Annual festival in New Zealand

The Queenstown Winter Festival was an annual event held in and around the alpine New Zealand town of Queenstown. The festival was held annually from 1975 until its cancellation in 2023. It was sometimes referred to as "The Southern Hemisphere's biggest winter party".

Queenstown is a major winter destination, lying close to several of the southern hemisphere's major ski fields, among them The Remarkables, Cardrona, and Coronet Peak. During the 1970s, locals began organising a winter festival close to the beginning of each ski season, starting with a 1975 event organised by musician Peter Doyle and Laurie Wilde, manager of Eichardt's Hotel.
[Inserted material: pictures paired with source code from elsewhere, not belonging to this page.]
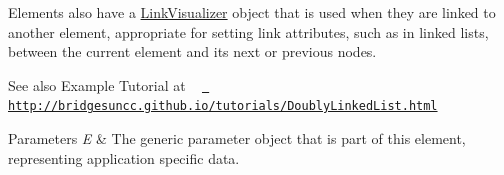 Elements also have a \mbox{\hyperlink{classbridges_1_1base_1_1_link_visualizer}{Link\+Visualizer}} object that is used when they are linked to another element, appropriate for setting link attributes, such as in linked lists, between the current element and its next or previous nodes.

\begin{DoxySeeAlso}{See also}
Example Tutorial at ~\newline
 \href{http://bridgesuncc.github.io/tutorials/DoublyLinkedList.html}{\texttt{ http\+://bridgesuncc.\+github.\+io/tutorials/\+Doubly\+Linked\+List.\+html}}
\end{DoxySeeAlso}

\begin{DoxyParams}{Parameters}
{\em E} & The generic parameter object that is part of this element, representing application specific data. \\
\hline
\end{DoxyParams}
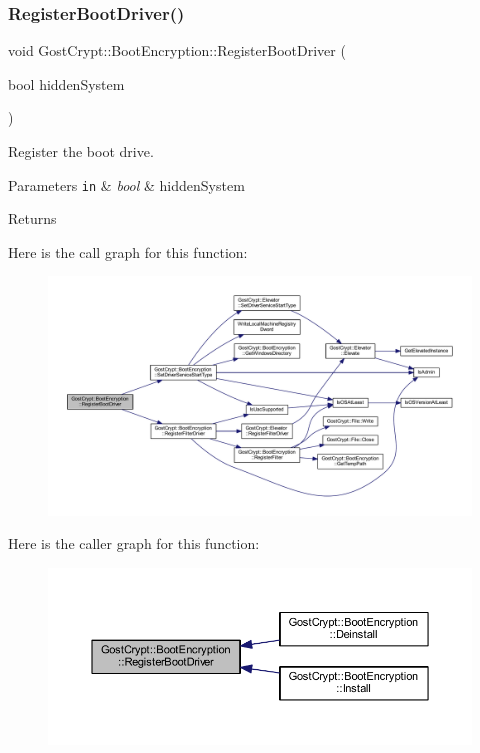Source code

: \subsubsection{\texorpdfstring{Register\+Boot\+Driver()}{RegisterBootDriver()}}
{\footnotesize\ttfamily void Gost\+Crypt\+::\+Boot\+Encryption\+::\+Register\+Boot\+Driver (\begin{DoxyParamCaption}\item[{bool}]{hidden\+System }\end{DoxyParamCaption})}



Register the boot drive. 


\begin{DoxyParams}[1]{Parameters}
\mbox{\tt in}  & {\em bool} & hidden\+System \\
\hline
\end{DoxyParams}
\begin{DoxyReturn}{Returns}

\end{DoxyReturn}
Here is the call graph for this function\+:
\nopagebreak
\begin{figure}[H]
\begin{center}
\leavevmode
\includegraphics[width=350pt]{class_gost_crypt_1_1_boot_encryption_ab800499c17495d75aecfd93cd0942690_cgraph}
\end{center}
\end{figure}
Here is the caller graph for this function\+:
\nopagebreak
\begin{figure}[H]
\begin{center}
\leavevmode
\includegraphics[width=350pt]{class_gost_crypt_1_1_boot_encryption_ab800499c17495d75aecfd93cd0942690_icgraph}
\end{center}
\end{figure}
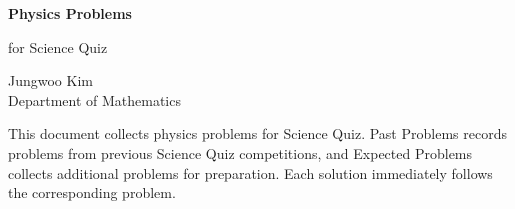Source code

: \documentclass[11pt,oneside]{article}
\begin{document}
    \thispagestyle{empty}

    \begin{center}
        \vspace*{1.1cm}

        {\LARGE\bfseries Physics Problems\par}

        \vspace{0.25cm}

        {\large for Science Quiz\par}

        \vspace{0.75cm}

        {\normalsize
        Jungwoo Kim\\
        Department of Mathematics\\
        \PohangUniversityOfScienceAndTechnology
        \par}

    \end{center}

    \vspace{0.45cm}

    This document collects physics problems for Science Quiz. Past Problems
    records problems from previous Science Quiz competitions, and Expected
    Problems collects additional problems for preparation. Each solution
    immediately follows the corresponding problem.

    \vspace{0.45cm}

    \tableofcontents

    
    
\end{document}
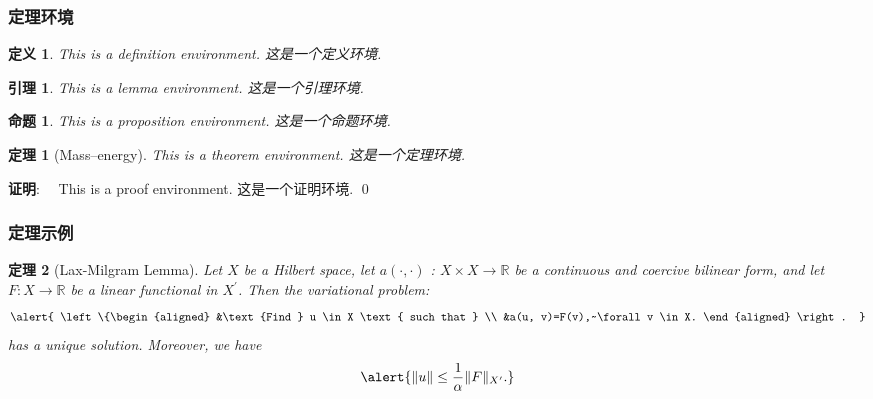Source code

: \documentclass[notheorems,11pt,compress]{beamer}
\numberwithin{figure}{section}
\numberwithin{table}{section}
\numberwithin{equation}{section}
\newtheorem{theorem}{定理}
\numberwithin{theorem}{section}
\newtheorem{definition}{定义}
\numberwithin{definition}{section}
\newtheorem{lemma}{引理}
\numberwithin{lemma}{section}
\newtheorem{proposition}{命题}
\numberwithin{proposition}{section}
\numberwithin{corollary}{section}
\theoremstyle{example}
\renewenvironment{proof}[1][证明]{\textbf{#1}:~~}{\qed\par}
\begin{document}
\begin{frame}
\frametitle{定理环境}
\begin{definition}
This is a definition environment. 这是一个定义环境.
\end{definition}


\begin{lemma}
This is a lemma environment. 这是一个引理环境.
\end{lemma}

\begin{proposition}
This is a proposition environment. 这是一个命题环境.
\end{proposition}

\begin{theorem}[Mass--energy]
This is a theorem environment. 这是一个定理环境.
\end{theorem}

\begin{proof}
  This is a proof environment. 这是一个证明环境.
\end{proof}

\end{frame}


\begin{frame}
\frametitle{定理示例}

\begin{theorem}[Lax-Milgram Lemma]
Let $X$ be a Hilbert space, let $a(\cdot, \cdot)$ : $X \times X \rightarrow \mathbb{R}$ be a continuous and coercive bilinear form, and let $F : X \rightarrow \mathbb{R}$ be a linear functional in $X^{\prime}$. Then the variational problem:
\begin{equation}
  \alert{
  \left\{\begin{aligned}
  &\text {Find } u \in X \text { such that } \\
  &a(u, v)=F(v),~\forall v \in X.
  \end{aligned} \right. }
\end{equation}
has a unique solution. Moreover, we have
\begin{equation}
  \alert{ \|u\| \leq \frac{1}{\alpha}\|F\|_{X^{\prime}}. }
\end{equation}
\end{theorem}

\end{frame}

\end{document}

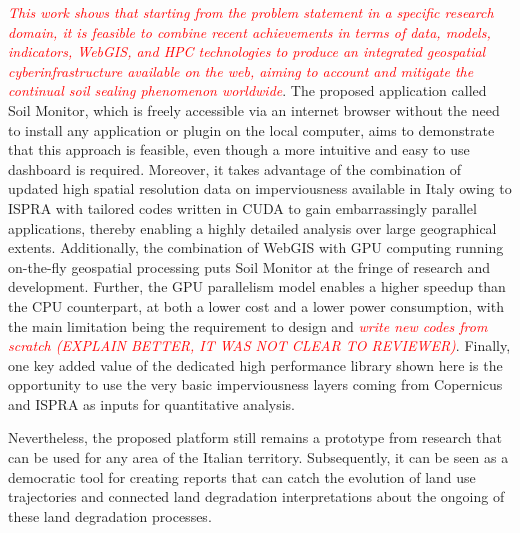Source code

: \documentclass[APA,LATO1COL,doublespace]{WileyNJD-v2}
\newcommand{\toberevised}[1]{\emph{\textcolor{red}{#1}}} %
\begin{document}
\toberevised{This work shows that starting from the problem statement in a specific research domain, it is feasible to combine recent achievements in terms of data, models, indicators, WebGIS, and HPC technologies to produce an integrated geospatial cyberinfrastructure available on the web, aiming to account and mitigate the continual soil sealing phenomenon worldwide}. 
The proposed application called Soil Monitor, which is freely accessible via an internet browser without the need to install any application or plugin on the local computer, aims to demonstrate that this approach is feasible, even though a more intuitive and easy to use dashboard is required.
Moreover, it takes advantage of the combination of updated high spatial resolution data on imperviousness available in Italy owing to ISPRA with tailored codes written in CUDA to gain embarrassingly parallel applications, thereby enabling a highly detailed analysis over large geographical extents.
Additionally, the combination of WebGIS with GPU computing running on-the-fly geospatial processing puts Soil Monitor at the fringe of research and development. 
Further, the GPU parallelism model enables a higher speedup than the CPU counterpart, at both a lower cost and a lower power consumption, with the main limitation being the requirement to design and \toberevised{write new codes from scratch (EXPLAIN BETTER, IT WAS NOT CLEAR TO REVIEWER)}. Finally, one key added value of the dedicated high performance library shown here is the opportunity to use the very basic imperviousness layers coming from Copernicus and ISPRA as inputs for quantitative analysis.

Nevertheless, the proposed platform still remains a prototype from research that can be used for any area of the Italian territory. 
Subsequently, it can be seen as a democratic tool for creating reports that can catch the evolution of land use trajectories and connected land degradation interpretations about the ongoing of these land degradation processes.
\end{document}
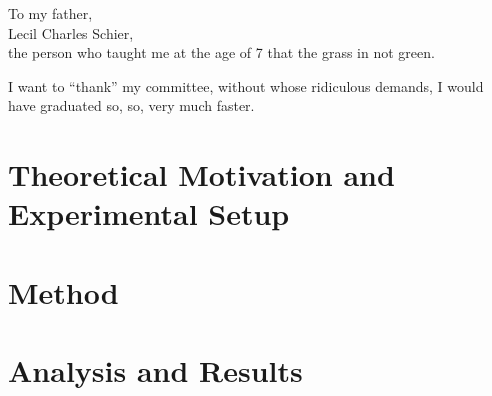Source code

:\documentclass[11pt]{ucthesis}
\begin{document}
\begin{frontmatter}
\begin{dedication}
\null\vfil
{\large
\begin{center}
To my father,\\\vspace{12pt}
Lecil Charles Schier,\\\vspace{12pt}
the person who taught me at the age of 7 that the grass in not green.
\end{center}}
\vfil\null
\end{dedication}


\begin{acknowledgements}
I want to ``thank'' my committee, without whose ridiculous demands, I
would have graduated so, so, very much faster.
\end{acknowledgements}

\end{frontmatter}


\part{Theoretical Motivation and Experimental Setup}


\part{Method}





\part{Analysis and Results}






\nocite{*}


\iffalse
\appendix



Ancillary material should be put in appendices, which appear after the
bibliography. 
\fi
\end{document}

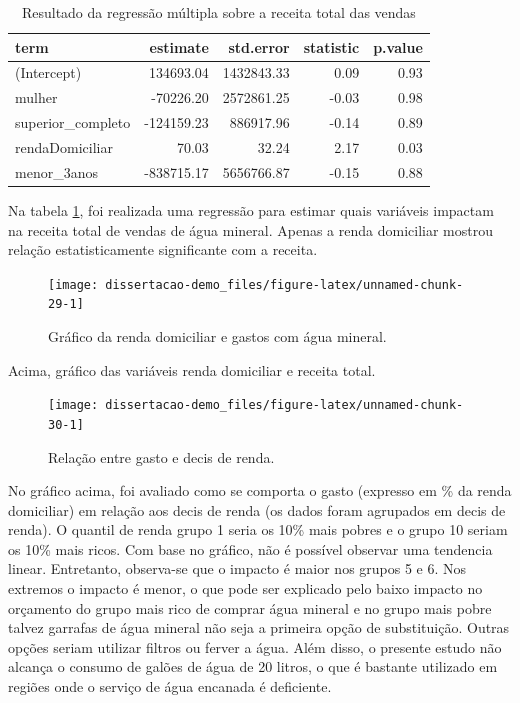\documentclass[
  12pt,
]{book}
\begin{document}
\begin{table}

\caption{\label{tab:regreceita}Resultado da regressão múltipla sobre a receita total das vendas}
\centering
\begin{tabular}[t]{l|r|r|r|r}
\hline
term & estimate & std.error & statistic & p.value\\
\hline
(Intercept) & 134693.04 & 1432843.33 & 0.09 & 0.93\\
\hline
mulher & -70226.20 & 2572861.25 & -0.03 & 0.98\\
\hline
superior\_completo & -124159.23 & 886917.96 & -0.14 & 0.89\\
\hline
rendaDomiciliar & 70.03 & 32.24 & 2.17 & 0.03\\
\hline
menor\_3anos & -838715.17 & 5656766.87 & -0.15 & 0.88\\
\hline
\end{tabular}
\end{table}

Na tabela \ref{tab:regreceita}, foi realizada uma regressão para estimar quais variáveis impactam na receita total de vendas de água mineral. Apenas a renda domiciliar mostrou relação estatisticamente significante com a receita.

\begin{figure}

{\centering \texttt{[image: dissertacao-demo\_files/figure-latex/unnamed-chunk-29-1]} 

}

\caption{Gráfico da renda domiciliar e gastos com água mineral.}\label{fig:unnamed-chunk-29}
\end{figure}

Acima, gráfico das variáveis renda domiciliar e receita total.

\begin{figure}

{\centering \texttt{[image: dissertacao-demo\_files/figure-latex/unnamed-chunk-30-1]} 

}

\caption{Relação entre gasto e decis de renda.}\label{fig:unnamed-chunk-30}
\end{figure}

No gráfico acima, foi avaliado como se comporta o gasto (expresso em \% da renda domiciliar) em relação aos decis de renda (os dados foram agrupados em decis de renda). O quantil de renda grupo 1 seria os 10\% mais pobres e o grupo 10 seriam os 10\% mais ricos. Com base no gráfico, não é possível observar uma tendencia linear. Entretanto, observa-se que o impacto é maior nos grupos 5 e 6. Nos extremos o impacto é menor, o que pode ser explicado pelo baixo impacto no orçamento do grupo mais rico de comprar água mineral e no grupo mais pobre talvez garrafas de água mineral não seja a primeira opção de substituição. Outras opções seriam utilizar filtros ou ferver a água. Além disso, o presente estudo não alcança o consumo de galões de água de 20 litros, o que é bastante utilizado em regiões onde o serviço de água encanada é deficiente.
\end{document}
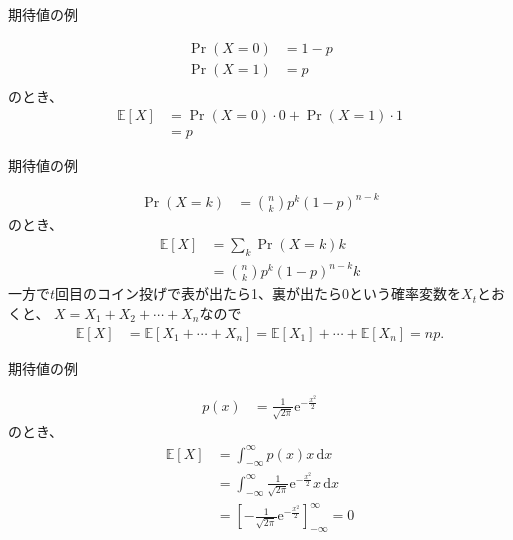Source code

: \documentclass[lualatex,handout]{beamer}
\newcommand{\expt}[1]{\mathbb{E}\left[#1\right]}
\newcommand\dx{{\,\mathrm{d}x}}
\theoremstyle{definition}
\begin{document}
\begin{frame}{期待値の例}
\begin{example}[ベルヌーイ分布]
\begin{align*}
\Pr(X = 0) &= 1-p\\
\Pr(X = 1) &= p\\
\end{align*}
のとき、
\begin{align*}
\expt{X} &= \Pr(X = 0)\cdot 0 + \Pr(X = 1)\cdot 1\\
&= p
\end{align*}
\end{example}

\end{frame}

\begin{frame}{期待値の例}
\begin{example}[二項分布]
\begin{align*}
\Pr(X = k) &= \binom{n}{k} p^k(1-p)^{n-k}
\end{align*}
のとき、
\begin{align*}
\expt{X} &= \sum_k \Pr(X = k) k\\
&= \binom{n}{k} p^k(1-p)^{n-k} k
\end{align*}
一方で$t$回目のコイン投げで表が出たら1、裏が出たら0という確率変数を$X_t$とおくと、
$X=X_1+X_2+\dotsb+X_n$なので
\begin{align*}
\expt{X} &= \expt{X_1+\dotsb+X_n} = \expt{X_1}+\dotsb+\expt{X_n} = np.
\end{align*}
\end{example}
\end{frame}

\begin{frame}{期待値の例}
\begin{example}[標準正規分布]
\begin{align*}
p(x) &= \frac1{\sqrt{2\pi}} \mathrm{e}^{-\frac{x^2}{2}}
\end{align*}
のとき、
\begin{align*}
\expt{X} &= \int_{-\infty}^{\infty} p(x) x\dx\\
&= \int_{-\infty}^\infty \frac1{\sqrt{2\pi}} \mathrm{e}^{-\frac{x^2}{2}} x\dx\\
&=\left[-\frac1{\sqrt{2\pi}} \mathrm{e}^{-\frac{x^2}2}\right]_{-\infty}^\infty = 0
\end{align*}
\end{example}
\end{frame}
\end{document}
In the years since that time, the festival grew to the point where events spread over ten days each June, and attract over 40,000 people. The main part of the festival was the final four days, with free live entertainment in and around the town. Events at the festival were deliberately aimed at being both fun and unusual. A music and comedy programme was augmented by events ranging from a polar plunge to tug of war on skis. Other events at previous festivals have included New Zealand Ice Hockey League matches and the Peak-to-Peak endurance race. Fireworks and laser light displays were regularly held.

As of 2019, the festival was known as The Real Journeys Queenstown Winter Festival for sponsorship reasons. The festival was important to Queenstown's economy, bringing millions of dollars into the town.

In 2023 it was announced that the festival would not continue due to the unsustainable running costs

In 2025 NZSki announced they would attempt to revive the Winter Festival, starting in 2026 with small key events and growing over time.